Since when did living like a rock star become a concept?

Most people I know who might be described as rock stars are musicians. They struggle to pay the rent. They do the mundane things like drying dishes or taking out the garbage.  Many of them have day jobs. But they are creative and so songwriting or playing an instrument is a compulsion. It’s something they have to do. I’ve never met a musician who wrote a song thinking it would make them rich. I’ve never met a musician who figured their guitar playing would land them in the Hall Of Fame.

A few of them know that when they are on the stage, they become larger than life. They know to project. A few of them know they are playing a role and for the time onstage are larger than life. Is this being a rock star?

I was thinking about this when Axl Rose finally released his Chinese Democracy.  Axl might be the ultimate rock star. That’s not necessarily a good thing, but for the details you’d have to ask Axl. That is, if he allows anyone near him.

Axl seems untouchable to me and that might be why he is the ultimate rock star.

In case you aren’t aware, Axl fronts the band Guns N’ Roses. They sold millions of their first album, Appetite For Destruction, in 1989. Had the audacity to release two albums simultaneously, Use Your Illusion One and Two. Both of the latter are ok and predictably would make a helluva single album, but they do point out a grand, or deluded, vision. GNR remained enormously popular even as, from 1991, the original members were sacked by Axl.

He then set about writing and recording what became Chinese Democracy. He went through numerous studios, numerous producers, numerous musicians and numerous re-writes of the songs. Along the way, Axl never changed his habit of being late for a show or not turning up at all.  This habit caused riots but did he care? No, because he is a rock star.

After 17 years and about 17 million dollars, Chinese Democracy was released in November, 2008. Its release had been delayed so many times, people thought it would never come out. I started comparing it to the Great Canadian Novel. Just as that book wouldn’t be written, I suspected Axl always would find something at fault and would make the necessary change, but never be happy. That there is a Chinese Democracy stands as a tribute to Rose’s vision and stubbornness. That Geffen has stood by him, despite many misgivings, I’m sure, is testament to how valuable he must be to the label. That the public is buying the record, though not in the numbers that must have been hoped, is endorsement of GNR’s amazing popularity.

As someone pointed out, new countries have formed, wars have been won and lost, there have been astonishing breakthroughs in science and medicine and the arts in the time it took to make Chinese Democracy. Does Axl care? No, because he’s a rock star. 

Don’t we wish we could spend millions of dollars to make one album? Would we? 

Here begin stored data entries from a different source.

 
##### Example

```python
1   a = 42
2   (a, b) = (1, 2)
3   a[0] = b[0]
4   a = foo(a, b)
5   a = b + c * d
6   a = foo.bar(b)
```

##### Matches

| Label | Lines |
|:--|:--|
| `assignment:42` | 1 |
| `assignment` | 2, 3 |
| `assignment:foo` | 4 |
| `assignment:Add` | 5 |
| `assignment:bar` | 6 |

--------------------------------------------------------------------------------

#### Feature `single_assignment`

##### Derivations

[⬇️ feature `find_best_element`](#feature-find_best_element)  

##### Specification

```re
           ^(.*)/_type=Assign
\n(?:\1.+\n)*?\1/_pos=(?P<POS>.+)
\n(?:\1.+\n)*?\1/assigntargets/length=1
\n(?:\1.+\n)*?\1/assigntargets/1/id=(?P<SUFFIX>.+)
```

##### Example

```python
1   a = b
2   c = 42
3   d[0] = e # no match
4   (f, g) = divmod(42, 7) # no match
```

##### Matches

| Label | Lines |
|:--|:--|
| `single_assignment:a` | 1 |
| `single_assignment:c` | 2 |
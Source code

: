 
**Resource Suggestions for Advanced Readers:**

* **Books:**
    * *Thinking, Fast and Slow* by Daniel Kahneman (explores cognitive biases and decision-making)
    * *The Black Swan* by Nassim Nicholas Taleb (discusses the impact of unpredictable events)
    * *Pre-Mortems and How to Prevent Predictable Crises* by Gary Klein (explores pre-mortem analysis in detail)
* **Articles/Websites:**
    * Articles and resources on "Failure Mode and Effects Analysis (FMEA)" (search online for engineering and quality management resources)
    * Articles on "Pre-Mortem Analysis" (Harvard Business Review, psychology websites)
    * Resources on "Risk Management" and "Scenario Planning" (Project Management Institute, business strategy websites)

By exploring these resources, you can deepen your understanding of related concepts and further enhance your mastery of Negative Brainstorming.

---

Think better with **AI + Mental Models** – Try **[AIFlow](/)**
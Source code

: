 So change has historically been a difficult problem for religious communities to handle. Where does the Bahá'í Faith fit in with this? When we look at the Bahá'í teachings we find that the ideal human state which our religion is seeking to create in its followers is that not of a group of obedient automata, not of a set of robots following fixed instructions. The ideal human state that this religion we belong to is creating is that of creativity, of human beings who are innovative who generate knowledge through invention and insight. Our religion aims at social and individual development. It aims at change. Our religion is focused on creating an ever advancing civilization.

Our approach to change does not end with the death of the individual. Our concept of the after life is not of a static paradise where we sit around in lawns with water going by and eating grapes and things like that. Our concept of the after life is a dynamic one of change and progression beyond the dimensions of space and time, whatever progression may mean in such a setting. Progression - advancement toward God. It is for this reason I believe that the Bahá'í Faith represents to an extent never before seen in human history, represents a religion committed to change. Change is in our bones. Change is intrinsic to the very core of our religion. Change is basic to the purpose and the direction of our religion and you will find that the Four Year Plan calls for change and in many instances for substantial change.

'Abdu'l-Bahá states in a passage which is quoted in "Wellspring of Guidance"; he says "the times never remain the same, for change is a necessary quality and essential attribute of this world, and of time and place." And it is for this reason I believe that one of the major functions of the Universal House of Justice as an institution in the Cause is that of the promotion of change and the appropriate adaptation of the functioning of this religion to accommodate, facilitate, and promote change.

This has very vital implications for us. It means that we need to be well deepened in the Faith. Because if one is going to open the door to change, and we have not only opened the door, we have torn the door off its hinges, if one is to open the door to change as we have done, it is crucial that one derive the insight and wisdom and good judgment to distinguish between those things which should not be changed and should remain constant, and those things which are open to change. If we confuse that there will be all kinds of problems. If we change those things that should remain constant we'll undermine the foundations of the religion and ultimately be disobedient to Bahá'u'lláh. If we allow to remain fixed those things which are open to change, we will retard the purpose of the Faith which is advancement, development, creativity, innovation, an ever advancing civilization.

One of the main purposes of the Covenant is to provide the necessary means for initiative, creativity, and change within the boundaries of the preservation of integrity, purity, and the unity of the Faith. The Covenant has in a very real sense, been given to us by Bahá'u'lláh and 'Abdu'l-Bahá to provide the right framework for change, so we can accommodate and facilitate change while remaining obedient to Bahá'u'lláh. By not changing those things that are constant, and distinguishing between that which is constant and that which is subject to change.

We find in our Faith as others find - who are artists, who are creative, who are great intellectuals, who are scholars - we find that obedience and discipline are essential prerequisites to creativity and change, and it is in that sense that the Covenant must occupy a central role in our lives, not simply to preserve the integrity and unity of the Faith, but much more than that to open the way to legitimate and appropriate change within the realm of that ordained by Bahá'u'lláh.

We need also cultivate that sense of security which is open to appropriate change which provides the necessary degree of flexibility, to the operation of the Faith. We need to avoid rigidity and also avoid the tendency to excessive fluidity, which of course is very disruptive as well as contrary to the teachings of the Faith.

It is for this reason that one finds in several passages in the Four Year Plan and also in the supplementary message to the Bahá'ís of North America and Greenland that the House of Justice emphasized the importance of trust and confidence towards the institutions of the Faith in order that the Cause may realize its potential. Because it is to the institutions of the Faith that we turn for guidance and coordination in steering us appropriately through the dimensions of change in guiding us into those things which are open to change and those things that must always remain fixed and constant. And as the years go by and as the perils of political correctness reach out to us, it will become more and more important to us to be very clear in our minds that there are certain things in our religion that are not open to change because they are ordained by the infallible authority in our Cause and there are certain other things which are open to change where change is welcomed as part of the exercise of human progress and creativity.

During the 60s and 70s, recording acts struggled to achieve artistic freedom. This meant writing their own songs, developing their own graphic imagery, fashioning an identity, free of record company interference. In short, but after many years, the acts achieved those things that Rose apparently takes for granted. He’s not to blame for taking advantage of that freedom and for testing its limit, but it also appears an abuse, a corruption of power.

That’s a weird balancing act and is a dangerous game. Maybe that’s what living like a rock star is about. If rock and roll has become living by your own rules, flaunting authority or conventional wisdom, that’s Axl Rose and Chinese Democracy. But if he and it fail, the recording industry, if it still exists, will be justified if it squashes artistic freedom, if it counters with rules of its own.

I might be naive in this. Rose might be an extraordinary exception but I don’t think a record label will make this mistake again. It will want to exert control from the beginning, and any aspiring recording act still wanting to sign with a large label will have to comply. Then again, if Chinese Democracy recoups and Axl Rose emerges the untouchable rock star, the balance of creativity and commerce will shift again. And then Rose will have to make another record.